Our customers are concentrated and therefore the loss of a significant customer may harm our business.

        Our top five customers accounted for 80.0%, 84.8% and 88.2% of our total revenues in fiscal 2005, 2004 and 2003, respectively. Three customers each accounted for more than 10% of total revenues in fiscal 2005. During the three months ended December 31, 2005, two customers accounted for 70% of total revenues. During the nine months ended December 31, 2005, one customer accounted for 55% of total revenues. Although the composition of the group comprising our largest customers may vary from year to year, the loss of a significant customer or any reduction in orders by any significant customer, including reductions due to market, economic or competitive conditions in the semiconductor manufacturing industry, may have a detrimental effect on our business, financial condition, results of operations and cash flows. Our ability to increase our sales in the future will depend, in part, upon our ability to obtain orders from new customers, as well as the financial condition and success of our existing customers and the general economy, which is largely beyond our ability to control.

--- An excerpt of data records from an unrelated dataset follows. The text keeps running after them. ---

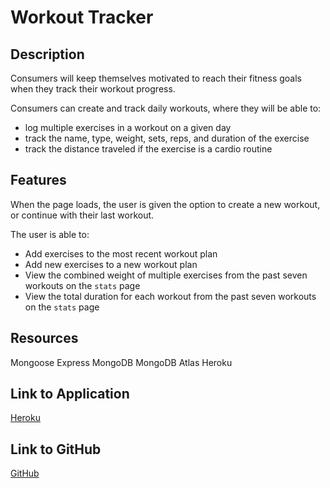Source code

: # Workout Tracker
## Description

Consumers will keep themselves motivated to reach their fitness goals when they track their workout progress.

Consumers can create and track daily workouts, where they will be able to:
* log multiple exercises in a workout on a given day
* track the name, type, weight, sets, reps, and duration of the exercise
* track the distance traveled if the exercise is a cardio routine

## Features
When the page loads, the user is given the option to create a new workout, or continue with their last workout.

The user is able to:
* Add exercises to the most recent workout plan
* Add new exercises to a new workout plan
* View the combined weight of multiple exercises from the past seven workouts on the `stats` page
* View the total duration for each workout from the past seven workouts on the `stats` page


## Resources
Mongoose
Express
MongoDB
MongoDB Atlas
Heroku


## Link to Application

[Heroku](https://rocky-gorge-68245.herokuapp.com/)

## Link to GitHub

[GitHub](https://github.com/adina-hc/workout-tracker)
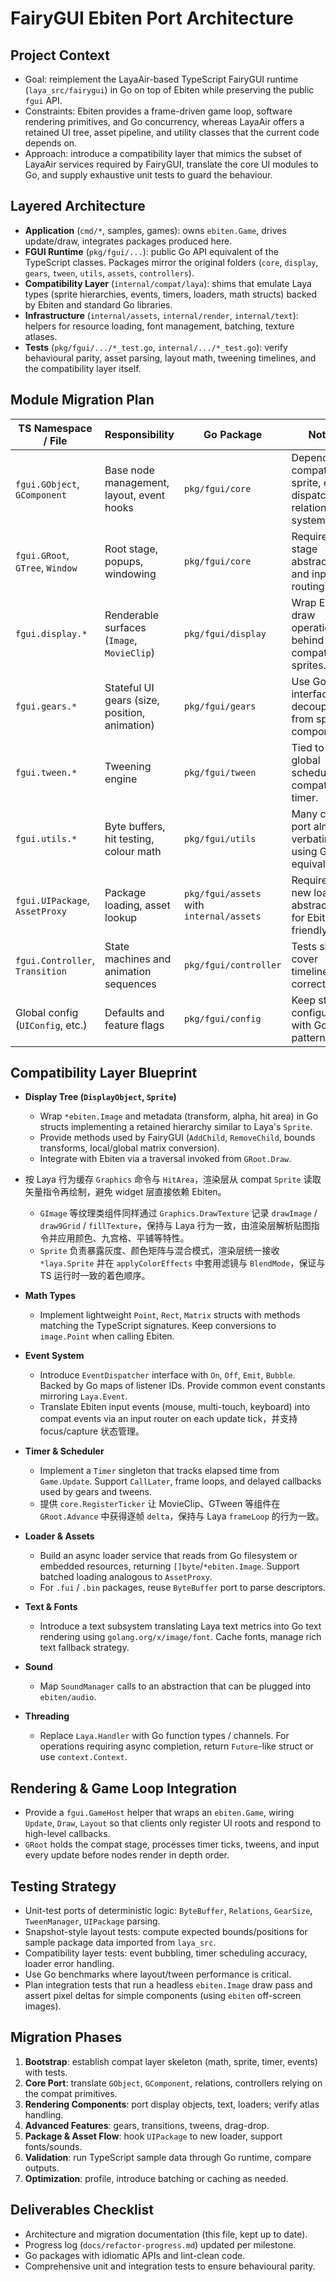 # FairyGUI Ebiten Port Architecture

## Project Context
- Goal: reimplement the LayaAir-based TypeScript FairyGUI runtime (`laya_src/fairygui`) in Go on top of Ebiten while preserving the public `fgui` API.
- Constraints: Ebiten provides a frame-driven game loop, software rendering primitives, and Go concurrency, whereas LayaAir offers a retained UI tree, asset pipeline, and utility classes that the current code depends on.
- Approach: introduce a compatibility layer that mimics the subset of LayaAir services required by FairyGUI, translate the core UI modules to Go, and supply exhaustive unit tests to guard the behaviour.

## Layered Architecture
- **Application** (`cmd/*`, samples, games): owns `ebiten.Game`, drives update/draw, integrates packages produced here.
- **FGUI Runtime** (`pkg/fgui/...`): public Go API equivalent of the TypeScript classes. Packages mirror the original folders (`core`, `display`, `gears`, `tween`, `utils`, `assets`, `controllers`).
- **Compatibility Layer** (`internal/compat/laya`): shims that emulate Laya types (sprite hierarchies, events, timers, loaders, math structs) backed by Ebiten and standard Go libraries.
- **Infrastructure** (`internal/assets`, `internal/render`, `internal/text`): helpers for resource loading, font management, batching, texture atlases.
- **Tests** (`pkg/fgui/.../*_test.go`, `internal/.../*_test.go`): verify behavioural parity, asset parsing, layout math, tweening timelines, and the compatibility layer itself.

## Module Migration Plan

| TS Namespace / File                | Responsibility                                            | Go Package                         | Notes |
|------------------------------------|-----------------------------------------------------------|------------------------------------|-------|
| `fgui.GObject`, `GComponent`       | Base node management, layout, event hooks                | `pkg/fgui/core`                    | Depends on compat sprite, event dispatcher, relations system. |
| `fgui.GRoot`, `GTree`, `Window`    | Root stage, popups, windowing                             | `pkg/fgui/core`                    | Requires stage abstraction and input routing. |
| `fgui.display.*`                   | Renderable surfaces (`Image`, `MovieClip`)                | `pkg/fgui/display`                 | Wrap Ebiten draw operations behind compat sprites. |
| `fgui.gears.*`                     | Stateful UI gears (size, position, animation)             | `pkg/fgui/gears`                   | Use Go interfaces to decouple from specific components. |
| `fgui.tween.*`                     | Tweening engine                                           | `pkg/fgui/tween`                   | Tied to global scheduler in compat timer. |
| `fgui.utils.*`                     | Byte buffers, hit testing, colour math                    | `pkg/fgui/utils`                   | Many can port almost verbatim using Go equivalents. |
| `fgui.UIPackage`, `AssetProxy`     | Package loading, asset lookup                            | `pkg/fgui/assets` with `internal/assets` | Requires new loader abstraction for Ebiten-friendly IO. |
| `fgui.Controller`, `Transition`    | State machines and animation sequences                    | `pkg/fgui/controller`              | Tests should cover timeline correctness. |
| Global config (`UIConfig`, etc.)   | Defaults and feature flags                                | `pkg/fgui/config`                  | Keep static configuration with Go init patterns. |

## Compatibility Layer Blueprint

- **Display Tree (`DisplayObject`, `Sprite`)**
  - Wrap `*ebiten.Image` and metadata (transform, alpha, hit area) in Go structs implementing a retained hierarchy similar to Laya's `Sprite`.
  - Provide methods used by FairyGUI (`AddChild`, `RemoveChild`, bounds transforms, local/global matrix conversion).
  - Integrate with Ebiten via a traversal invoked from `GRoot.Draw`.
- 按 Laya 行为缓存 `Graphics` 命令与 `HitArea`，渲染层从 compat `Sprite` 读取矢量指令再绘制，避免 widget 层直接依赖 Ebiten。
  - `GImage` 等纹理类组件同样通过 `Graphics.DrawTexture` 记录 `drawImage` / `draw9Grid` / `fillTexture`，保持与 Laya 行为一致，由渲染层解析贴图指令并应用颜色、九宫格、平铺等特性。
  - `Sprite` 负责暴露灰度、颜色矩阵与混合模式，渲染层统一接收 `*laya.Sprite` 并在 `applyColorEffects` 中套用滤镜与 `BlendMode`，保证与 TS 运行时一致的着色顺序。

- **Math Types**
  - Implement lightweight `Point`, `Rect`, `Matrix` structs with methods matching the TypeScript signatures. Keep conversions to `image.Point` when calling Ebiten.

- **Event System**
  - Introduce `EventDispatcher` interface with `On`, `Off`, `Emit`, `Bubble`. Backed by Go maps of listener IDs. Provide common event constants mirroring `Laya.Event`.
  - Translate Ebiten input events (mouse, multi-touch, keyboard) into compat events via an input router on each update tick，并支持 focus/capture 状态管理。

- **Timer & Scheduler**
  - Implement a `Timer` singleton that tracks elapsed time from `Game.Update`. Support `CallLater`, frame loops, and delayed callbacks used by gears and tweens.
  - 提供 `core.RegisterTicker` 让 MovieClip、GTween 等组件在 `GRoot.Advance` 中获得逐帧 `delta`，保持与 Laya `frameLoop` 的行为一致。

- **Loader & Assets**
  - Build an async loader service that reads from Go filesystem or embedded resources, returning `[]byte`/`*ebiten.Image`. Support batched loading analogous to `AssetProxy`.
  - For `.fui` / `.bin` packages, reuse `ByteBuffer` port to parse descriptors.

- **Text & Fonts**
  - Introduce a text subsystem translating Laya text metrics into Go text rendering using `golang.org/x/image/font`. Cache fonts, manage rich text fallback strategy.

- **Sound**
  - Map `SoundManager` calls to an abstraction that can be plugged into `ebiten/audio`.

- **Threading**
  - Replace `Laya.Handler` with Go function types / channels. For operations requiring async completion, return `Future`-like struct or use `context.Context`.

## Rendering & Game Loop Integration
- Provide a `fgui.GameHost` helper that wraps an `ebiten.Game`, wiring `Update`, `Draw`, `Layout` so that clients only register UI roots and respond to high-level callbacks.
- `GRoot` holds the compat stage, processes timer ticks, tweens, and input every update before nodes render in depth order.

## Testing Strategy
- Unit-test ports of deterministic logic: `ByteBuffer`, `Relations`, `GearSize`, `TweenManager`, `UIPackage` parsing.
- Snapshot-style layout tests: compute expected bounds/positions for sample package data imported from `laya_src`.
- Compatibility layer tests: event bubbling, timer scheduling accuracy, loader error handling.
- Use Go benchmarks where layout/tween performance is critical.
- Plan integration tests that run a headless `ebiten.Image` draw pass and assert pixel deltas for simple components (using `ebiten` off-screen images).

## Migration Phases
1. **Bootstrap**: establish compat layer skeleton (math, sprite, timer, events) with tests.
2. **Core Port**: translate `GObject`, `GComponent`, relations, controllers relying on the compat primitives.
3. **Rendering Components**: port display objects, text, loaders; verify atlas handling.
4. **Advanced Features**: gears, transitions, tweens, drag-drop.
5. **Package & Asset Flow**: hook `UIPackage` to new loader, support fonts/sounds.
6. **Validation**: run TypeScript sample data through Go runtime, compare outputs.
7. **Optimization**: profile, introduce batching or caching as needed.

## Deliverables Checklist
- Architecture and migration documentation (this file, kept up to date).
- Progress log (`docs/refactor-progress.md`) updated per milestone.
- Go packages with idiomatic APIs and lint-clean code.
- Comprehensive unit and integration tests to ensure behavioural parity.
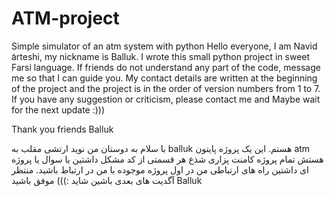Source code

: # ATM-project
 Simple simulator of an atm system with python
Hello everyone, I am Navid َarteshi, my nickname is Balluk. I wrote this small python project in sweet Farsi language. If friends do not understand any part of the code, message me so that I can guide you.
My contact details are written at the beginning of the project and the project is in the order of version numbers from 1 to 7. If you have any suggestion or criticism, please contact me and 
Maybe wait for the next update :)))

Thank you friends
Balluk


با سلام به دوستان
من نوید ارتشی مقلب به balluk هستم.
این یک پروژه پایتون atm هستش تمام پروژه کامنت پزاری شذع هر قسمتی از کد مشکل داشتین یا سوال یا پروژه ای داشتین راه های ارتباطی من در اول پروژه موجوده با من در ارتباط باشید. منتظر آگدیت های بعدی باشین شاید :)))
موفق باشید Balluk
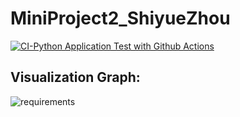 # MiniProject2_ShiyueZhou
[![CI-Python Application Test with Github Actions](https://github.com/nogibjj/MiniProject2_ShiyueZhou/actions/workflows/ci.yml/badge.svg)](https://github.com/nogibjj/MiniProject2_ShiyueZhou/actions/workflows/ci.yml)





## Visualization Graph:
![requirements](graph.png)
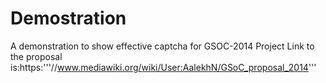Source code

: Demostration
============

A demonstration to show effective captcha for GSOC-2014 Project
Link to the proposal is:https:'''//www.mediawiki.org/wiki/User:AalekhN/GSoC_proposal_2014'''
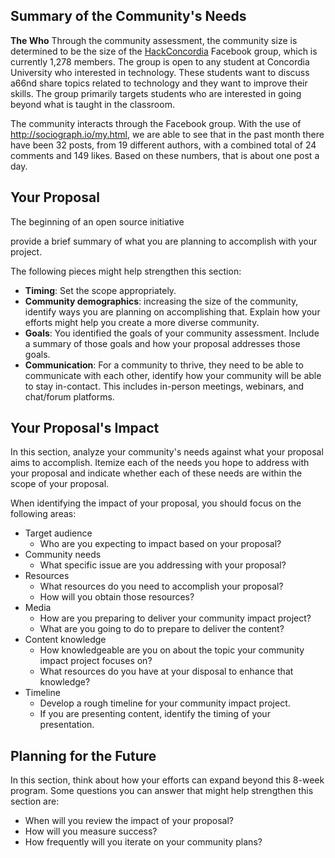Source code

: ## Summary of the Community's Needs

**The Who**
Through the community assessment, the community size is determined to be the size of the [HackConcordia](https://www.facebook.com/groups/hackconcordia/) Facebook group, which is currently 1,278 members. The group is open to any student at Concordia University who interested in technology. These students want to discuss a66nd share topics related to technology and they want to improve their skills. The group primarily targets students who are interested in going beyond what is taught in the classroom.

The community interacts through the Facebook group. With the use of http://sociograph.io/my.html, we are able to see that in the past month there have been 32 posts, from 19 different authors, with a combined total of 24 comments and 149 likes. Based on these numbers, that is about one post a day.

## Your Proposal

The beginning of an open source initiative

provide a brief summary of what you are planning to accomplish with your project.

The following pieces might help strengthen this section:
- **Timing**: Set the scope appropriately.
- **Community demographics**: increasing the size of the community, identify ways you are planning on accomplishing that. Explain how your efforts might help you create a more diverse community.
- **Goals**: You identified the goals of your community assessment. Include a summary of those goals and how your proposal addresses those goals.
- **Communication**: For a community to thrive, they need to be able to communicate with each other, identify how your community will be able to stay in-contact. This includes in-person meetings, webinars, and chat/forum platforms.


## Your Proposal's Impact

In this section, analyze your community's needs against what your proposal aims to accomplish.
Itemize each of the needs you hope to address with your proposal and indicate whether each of these needs are within the scope of your proposal.

When identifying the impact of your proposal, you should focus on the following areas:
- Target audience
  - Who are you expecting to impact based on your proposal?
- Community needs
  - What specific issue are you addressing with your proposal?
- Resources
  - What resources do you need to accomplish your proposal?
  - How will you obtain those resources?   
- Media
  - How are you preparing to deliver your community impact project?
  - What are you going to do to prepare to deliver the content?
- Content knowledge
  - How knowledgeable are you on about the topic your community impact project focuses on?
  - What resources do you have at your disposal to enhance that knowledge?
- Timeline
  - Develop a rough timeline for your community impact project.
  - If you are presenting content, identify the timing of your presentation.

## Planning for the Future

In this section, think about how your efforts can expand beyond this 8-week program. Some questions you can answer that might help strengthen this section are:

- When will you review the impact of your proposal?
- How will you measure success?
- How frequently will you iterate on your community plans?
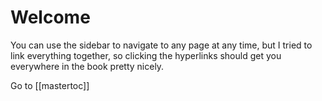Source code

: # Welcome
You can use the sidebar to navigate to any page at any time, but I tried to link everything together, so clicking the hyperlinks should get you everywhere in the book pretty nicely.


Go to [[mastertoc]]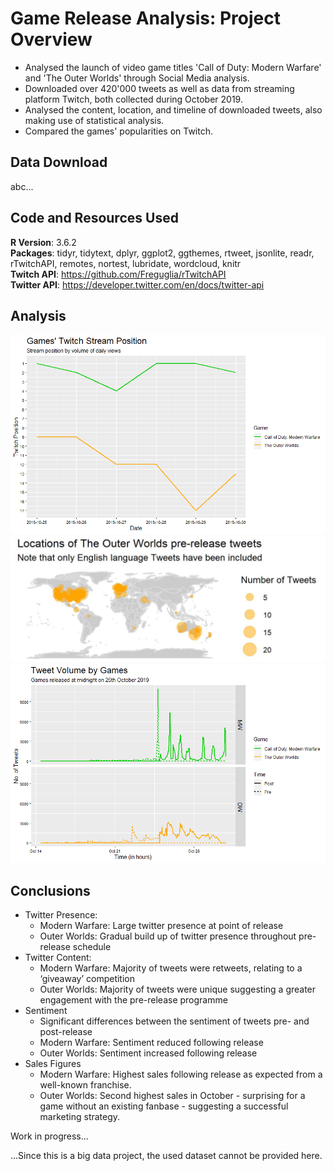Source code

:# Game Release Analysis: Project Overview
- Analysed the launch of video game titles 'Call of Duty: Modern Warfare' and 'The Outer Worlds' through Social Media analysis.
- Downloaded over 420'000 tweets as well as data from streaming platform Twitch, both collected during October 2019.
- Analysed the content, location, and timeline of downloaded tweets, also making use of statistical analysis.
- Compared the games' popularities on Twitch.

## Data Download
abc...

## Code and Resources Used
__R Version__: 3.6.2 \
__Packages__: tidyr, tidytext, dplyr, ggplot2, ggthemes, rtweet, jsonlite, readr, rTwitchAPI, remotes, nortest, lubridate, wordcloud, knitr \
__Twitch API__: https://github.com/Freguglia/rTwitchAPI \
__Twitter API__: https://developer.twitter.com/en/docs/twitter-api 

## Analysis
![alt text](https://github.com/MaximilianGoepfert/Game-Release-Analysis/blob/master/StreamPosition.png "Twitch Most Streamed Games Position")
![alt text](https://github.com/MaximilianGoepfert/Game-Release-Analysis/blob/master/Outer_Worlds_Pre-Release_Location_Map.png "Location Map")
![alt text](https://github.com/MaximilianGoepfert/Game-Release-Analysis/blob/master/Tweet_timeline.png "Tweet Timeline")


## Conclusions
- Twitter Presence:
  + Modern Warfare: Large twitter presence at point of release
  + Outer Worlds: Gradual build up of twitter presence throughout pre-release schedule
- Twitter Content:
  + Modern Warfare: Majority of tweets were retweets, relating to a ‘giveaway’ competition
  + Outer Worlds: Majority of tweets were unique suggesting a greater engagement with the pre-release programme
- Sentiment
  + Significant differences between the sentiment of tweets pre- and post-release
  + Modern Warfare: Sentiment reduced following release
  + Outer Worlds: Sentiment increased following release
- Sales Figures
  + Modern Warfare: Highest sales following release as expected from a well-known franchise.
  + Outer Worlds: Second highest sales in October - surprising for a game without an existing fanbase - suggesting a successful marketing strategy.


Work in progress...

...Since this is a big data project, the used dataset cannot be provided here.
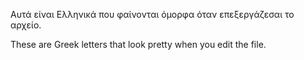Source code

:Αυτά είναι Ελληνικά που φαίνονται όμορφα όταν επεξεργάζεσαι το αρχείο.

These are Greek letters that look pretty when you edit the file.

We are exposed to additional risks associated with international sales and operations.

        International sales accounted for 70%, 67% and 66% of total revenue for fiscal 2005, 2004 and 2003, respectively. International sales are subject to certain risks, including the imposition of government controls, fluctuations in the U.S. dollar (which could increase the sales price in local currencies of our systems in foreign markets), changes in export license and other regulatory requirements, tariffs and other market barriers, political and economic instability, potential hostilities, restrictions on the export or import of technology, difficulties in accounts receivable collection, difficulties in managing representatives, difficulties in staffing and managing international operations and potentially adverse tax consequences. We cannot assure you that any of these factors will not have a detrimental effect on our operations, financial results and cash flows.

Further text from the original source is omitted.